Lillian Gish, Lars Hanson, Montagu Love, Dorothy Cumming, Edward Earl, William Orlamond, Carmencita Johnson, Leon Ramon, Billy Kent Schaefer.
Synopsis
A gentle, beautiful and naive Virginian girl (Gish) travels to the wild, wind-ravaged badlands of Texas to visit her beloved childhood friend (Earls) and his family. On the way she attracts the attention of a caddish type (Love) and a rough-hewn cattle farmer (Hanson). When Earls wife (Cumming), jealous of the attention Gish is receiving, asks her to move out and choose one of the suitors vying for her attentions, Gish reluctantly marries simple cattle farmer Hanson. But the union is stale and she finds it difficult to adjust to married life. Still pursued by Love, she does nothing to reject his advances. During a vicious storm Love tries to rape her.

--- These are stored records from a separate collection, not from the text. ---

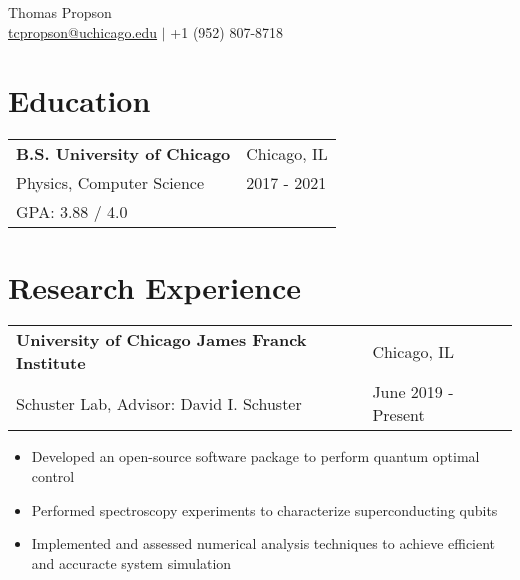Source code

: \documentclass[letterpaper, 12pt]{article}
\begin{document}
\begin{center}
{\huge Thomas Propson} \\[5pt]
\href{mailto:tcpropson@uchicago.edu}{tcpropson@uchicago.edu} $\vert$
+1 (952) 807-8718 %
\end{center}

\flushleft
\section{Education}
\vspace{5pt}
\begin{tabular}{@{} L{12cm} @{} R{4.51cm} @{}}
  \textbf{B.S. University of Chicago} & Chicago, IL \\
  Physics, Computer Science & 2017 - 2021 \\
  GPA: 3.88 / 4.0 & \\
\end{tabular}
\vspace{5pt}


\section{Research Experience}
\vspace{5pt}
\begin{tabular}{@{} L{12cm} @{} R{4.51cm} @{}}
  \textbf{University of Chicago James Franck Institute} & Chicago, IL \\
  Schuster Lab, Advisor: David I. Schuster & June 2019 - Present \\
\end{tabular}
\vspace{-10pt}
\begin{itemize}
  \item Developed an open-source software package to perform quantum optimal control
  \item Performed spectroscopy experiments to characterize superconducting qubits
  \item Implemented and assessed numerical analysis techniques to achieve efficient and accuracte system simulation
\end{itemize}
\end{document}
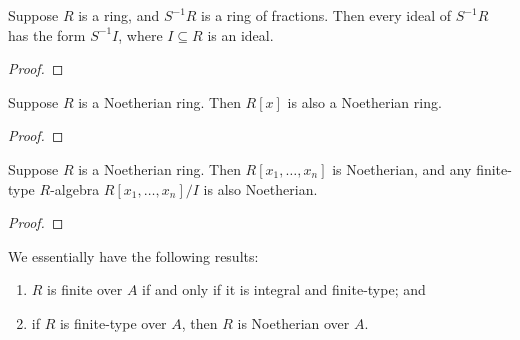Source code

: \begin{lemma}
    Suppose \(R\) is a ring, and \(S^{-1}R\) is a ring of fractions.
    Then every ideal of \(S^{-1}R\) has the form \(S^{-1}I\),
    where \(I \subseteq R\) is an ideal.
\end{lemma}
\begin{proof}
    
\end{proof}
\begin{theorem}
    Suppose \(R\) is a Noetherian ring.
    Then \(R[x]\) is also a Noetherian ring.
\end{theorem}
\begin{proof}
    
\end{proof}
\begin{corollary}
    Suppose \(R\) is a Noetherian ring.
    Then \(R[x_1,\hdots,x_n]\) is Noetherian,
    and any finite-type \(R\)-algebra \(R[x_1,\hdots,x_n]/I\) is also Noetherian.
\end{corollary}
\begin{proof}
    
\end{proof}
\begin{remark}
    We essentially have the following results:
    \begin{enumerate}[label={(\roman*)}, itemsep=0mm]
        \item \(R\) is finite over \(A\) if and only if it is integral and finite-type; and
        \item if \(R\) is finite-type over \(A\), then \(R\) is Noetherian over \(A\).
    \end{enumerate}
\end{remark}

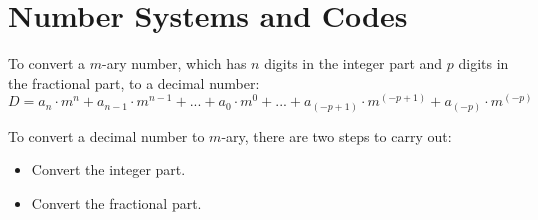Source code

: \chapter{Number Systems and Codes}

        \par To convert a $m$-ary number, which has $n$ digits in the integer part and $p$ digits
        in the fractional part, to a decimal number:
        \begin{equation*}
            D = a_{n} \cdot m^{n} + a_{n - 1} \cdot m^{n - 1} + ... +
            a_{0} \cdot m^{0} + ... +
            a_{(-p + 1)} \cdot m^{(-p + 1)} + a_{(-p)} \cdot m^{(-p)}
        \end{equation*}
        \par To convert a decimal number to $m$-ary, there are two steps to carry out:
        \begin{itemize}
            \item Convert the integer part.
            \item Convert the fractional part.
        \end{itemize}
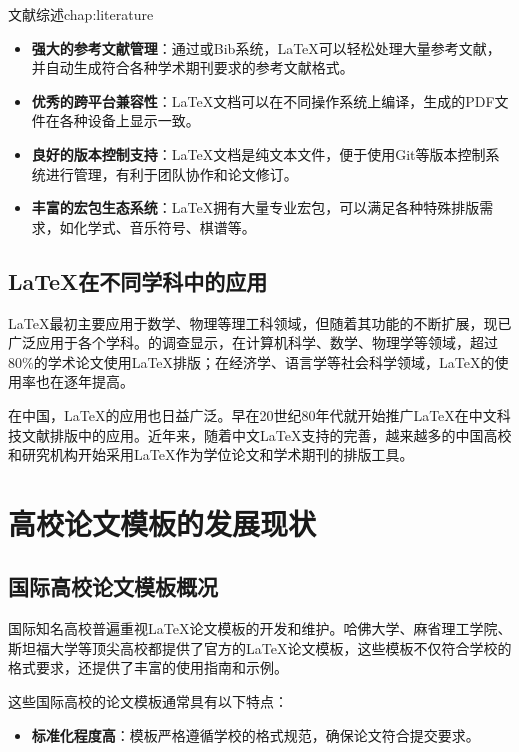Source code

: \begin{cuzchapter}{文献综述}{chap:literature}
\begin{itemize}
		\item \textbf{强大的参考文献管理}：通过或Bib系统，\LaTeX{}可以轻松处理大量参考文献，并自动生成符合各种学术期刊要求的参考文献格式。
		
		\item \textbf{优秀的跨平台兼容性}：\LaTeX{}文档可以在不同操作系统上编译，生成的PDF文件在各种设备上显示一致。
		
		\item \textbf{良好的版本控制支持}：\LaTeX{}文档是纯文本文件，便于使用Git等版本控制系统进行管理，有利于团队协作和论文修订。
		
		\item \textbf{丰富的宏包生态系统}：\LaTeX{}拥有大量专业宏包，可以满足各种特殊排版需求，如化学式、音乐符号、棋谱等。
	\end{itemize}
	
	\subsection{\LaTeX{}在不同学科中的应用}
	
	\LaTeX{}最初主要应用于数学、物理等理工科领域，但随着其功能的不断扩展，现已广泛应用于各个学科。\citet{hls2012jinji}的调查显示，在计算机科学、数学、物理学等领域，超过80\%的学术论文使用\LaTeX{}排版；在经济学、语言学等社会科学领域，\LaTeX{}的使用率也在逐年提高。
	
	在中国，\LaTeX{}的应用也日益广泛。\citet{chen1980zhongguo}早在20世纪80年代就开始推广\LaTeX{}在中文科技文献排版中的应用。近年来，随着中文\LaTeX{}支持的完善，越来越多的中国高校和研究机构开始采用\LaTeX{}作为学位论文和学术期刊的排版工具。
	
	\section{高校论文模板的发展现状}\label{sec:template-status}
	
	\subsection{国际高校论文模板概况}
	
	国际知名高校普遍重视\LaTeX{}论文模板的开发和维护。哈佛大学、麻省理工学院、斯坦福大学等顶尖高校都提供了官方的\LaTeX{}论文模板，这些模板不仅符合学校的格式要求，还提供了丰富的使用指南和示例。
	
	这些国际高校的论文模板通常具有以下特点：
	
	\begin{itemize}
		\item \textbf{标准化程度高}：模板严格遵循学校的格式规范，确保论文符合提交要求。
		

\end{itemize}
\end{cuzchapter}
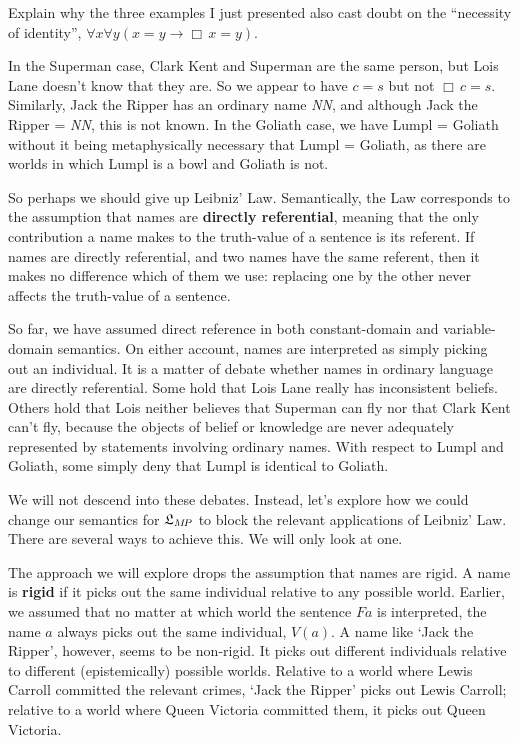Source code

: \begin{exercise}
  Explain why the three examples I just presented also cast doubt on the
  ``necessity of identity'', $\forall x\forall y(x\!=\!y \to \Box\, x\!=\!y)$.
\end{exercise}
\begin{solution}
  In the Superman case, Clark Kent and Superman are the same person, but Lois
  Lane doesn't know that they are. So we appear to have $c\!=\!s$ but not
  $\Box\, c\!=\!s$. Similarly, Jack the Ripper has an ordinary name \emph{NN},
  and although Jack the Ripper = \emph{NN}, this is not known. In the
  Goliath case, we have Lumpl = Goliath without it being metaphysically
  necessary that Lumpl = Goliath, as there are worlds in which Lumpl is a bowl
  and Goliath is not.
\end{solution}

So perhaps we should give up Leibniz' Law. Semantically, the Law corresponds to
the assumption that names are \textbf{directly referential}, meaning that the
only contribution a name makes to the truth-value of a sentence is its referent.
If names are directly referential, and two names have the same referent, then it
makes no difference which of them we use: replacing one by the other never
affects the truth-value of a sentence.

So far, we have assumed direct reference in both constant-domain and
variable-domain semantics. On either account, names are interpreted as simply
picking out an individual. It is a matter of debate whether names in ordinary
language are directly referential. Some hold that Lois Lane really has
inconsistent beliefs. Others hold that Lois neither believes that Superman can
fly nor that Clark Kent can't fly, because the objects of belief or knowledge
are never adequately represented by statements involving ordinary names. With
respect to Lumpl and Goliath, some simply deny that Lumpl is identical to
Goliath.

We will not descend into these debates. Instead, let's explore how we could
change our semantics for $\mathfrak{L}_{M\!P}$ to block the relevant applications of
Leibniz' Law. There are several ways to achieve this. We will only look at one.

The approach we will explore drops the assumption that names are rigid. A name
is \textbf{rigid} if it picks out the same individual relative to any possible
world. Earlier, we assumed that no matter at which world the sentence $Fa$ is
interpreted, the name $a$ always picks out the same individual, $V(a)$. A name
like `Jack the Ripper', however, seems to be non-rigid. It picks out different
individuals relative to different (epistemically) possible worlds. Relative to a
world where Lewis Carroll committed the relevant crimes, `Jack the Ripper' picks
out Lewis Carroll; relative to a world where Queen Victoria committed them, it
picks out Queen Victoria.

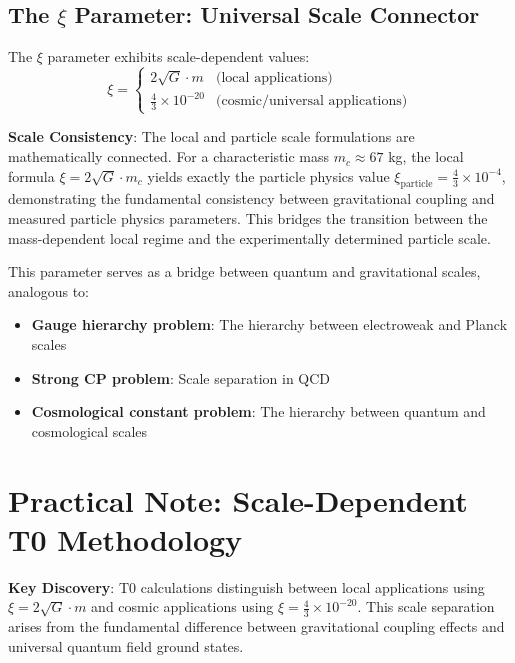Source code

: \documentclass[12pt,a4paper]{article}
\begin{document}
	\subsection{The $\xi$ Parameter: Universal Scale Connector}
	\label{subsec:xi_universal}
	\label{sec:xi_derivation}
	
	The $\xi$ parameter exhibits scale-dependent values:
	\begin{equation}
		\xi = \begin{cases}
			2\sqrt{G} \cdot m & \text{(local applications)} \\
			\frac{4}{3} \times 10^{-20} & \text{(cosmic/universal applications)}
		\end{cases}
	\end{equation}
	
	\textbf{Scale Consistency}: The local and particle scale formulations are mathematically connected. For a characteristic mass $m_c \approx 67$ kg, the local formula $\xi = 2\sqrt{G} \cdot m_c$ yields exactly the particle physics value $\xi_{\text{particle}} = \frac{4}{3} \times 10^{-4}$, demonstrating the fundamental consistency between gravitational coupling and measured particle physics parameters. This bridges the transition between the mass-dependent local regime and the experimentally determined particle scale.
	
	This parameter serves as a bridge between quantum and gravitational scales, analogous to:
	\begin{itemize}
		\item \textbf{Gauge hierarchy problem}: The hierarchy between electroweak and Planck scales \citep{weinberg1995,susskind1979}
		\item \textbf{Strong CP problem}: Scale separation in QCD \citep{peccei1977,weinberg1978}
		\item \textbf{Cosmological constant problem}: The hierarchy between quantum and cosmological scales \citep{weinberg1989,carroll2001}
	\end{itemize}
	
	\section{Practical Note: Scale-Dependent T0 Methodology}
	\label{sec:practical_methodology}
	
	\begin{tcolorbox}[colback=green!5!white,colframe=green!75!black,title=Scale-Dependent T0 Calculation Method]
		\textbf{Key Discovery}: T0 calculations distinguish between local applications using $\xi = 2\sqrt{G} \cdot m$ and cosmic applications using $\xi = \frac{4}{3} \times 10^{-20}$. This scale separation arises from the fundamental difference between gravitational coupling effects and universal quantum field ground states.
	\end{tcolorbox}
	
\end{document}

Killing him in self-defence, she buries him in the sands, only to have the ever present and judgemental winds uncover him. Slowly, she starts to go mad.
Review
The fate of this luminous and dazzling last gasp of the silent movie ironically mirrors the downward depressive tone of the story. The death knell of the silents had already been struck in October 1927 with the release of the first sound on film movie, The Jazz Singer. Work on The Wind had been wrapped mid-way through that year, but jittery US studio heads decided to delay the release of their remaining silent works just to see whether sound was merely a passing fad. Which of course it most certainly wasn’t.
It was also ironic, if not tragic, that at the same time the silent movie had just reached the pinnacle of technical sophistication as an art form, in terms of camerawork, acting and editing (some, like The Last Laugh, didn’t even use title cards to describe the action) when the rug was unceremoniously pulled from under it, but at least it’s master craftsmen managed to produce a few last gems like this.
Based on a novel by Dorothy Scarborough and developed by workhorse star Gish as a vehicle for herself, it is exactly as she described in an interview later in her long life as being “…pure motion”.
She is ideally cast in the role, but manages to subtley broaden her range from her usual unerotic, virginal roles she was lumbered with, with a performance of flirtatious, simmering female sexuality. Here she is fully aware and takes full advatage of her feminine charms. She whips up an acting tornado that drives men wild, yet again signalled by the undoing on that long, flowing hair. Of course, in time honoured Hollywood, patriachal hypocrisy, she pays the price for this transgression with sexual violence.
Although the support cast back her with well-judged turns as a spiteful nemesis (Cumming), comedy suitor (Orlamond), predatory love interest (Blue) or salt of the earth partner (Hanson), the other star turn is director Seastrom.
Celebrated in his native Sweden (where he was known as natural name Sjostrom), he was lured to the states by MGM with a lucrative contract and made a string of successful films, including the first one produced by the young studio (He Who Gets Slapped, 1924). This was his second collaboration with Gish, after The Scarlet Letter and the two continue to explore themes of social isolation and redemption in extreme environments.
He is a skilled director at evoking memorable visual motifs: the wild horse bucking across the sky to represent the wind as an omnipresent, untamable force. There is stark, unrelenting imagery: the sand that gets into everything including the food, the ramshackle home buffeted by the ever present wind, the blisters on Gish’s worked hands, the carcass of a steer swinging ominously as Cumming’s strips its innards that later becomes a meagre meal that Gish picks at. Stern Cummings, stained with blood and offal, is rejected by her children to embrace the clean and saintly Gish. His direction of his leading actress is so assured she pours emotion into every frame.
The only detractions are unaccountably silly moments. To fend off her assailant, Gish tips a table over into the middle of the room, nowhere near the door he’s trying to force open. The least said about the awful happy ending the better (it was forced on the producers by exhibitors who reasoned audiences would not react well to a moody conclusion, in which Gish wanders into the desert after a breakdown). The tornado also clearly illustrates the lack of money in the special effects department.
Davis’ evocative, tingling score adds oodles of atmosphere.
Filmed in the stifling heat of the Mojave Desert, with airplanes used to blast the actors with sand, Gish later claimed to have lost the skin on one hand after trying to open her dressing room door after it had baked in the sun all day. She carried on filming – dedication you won’t see from the stars of today.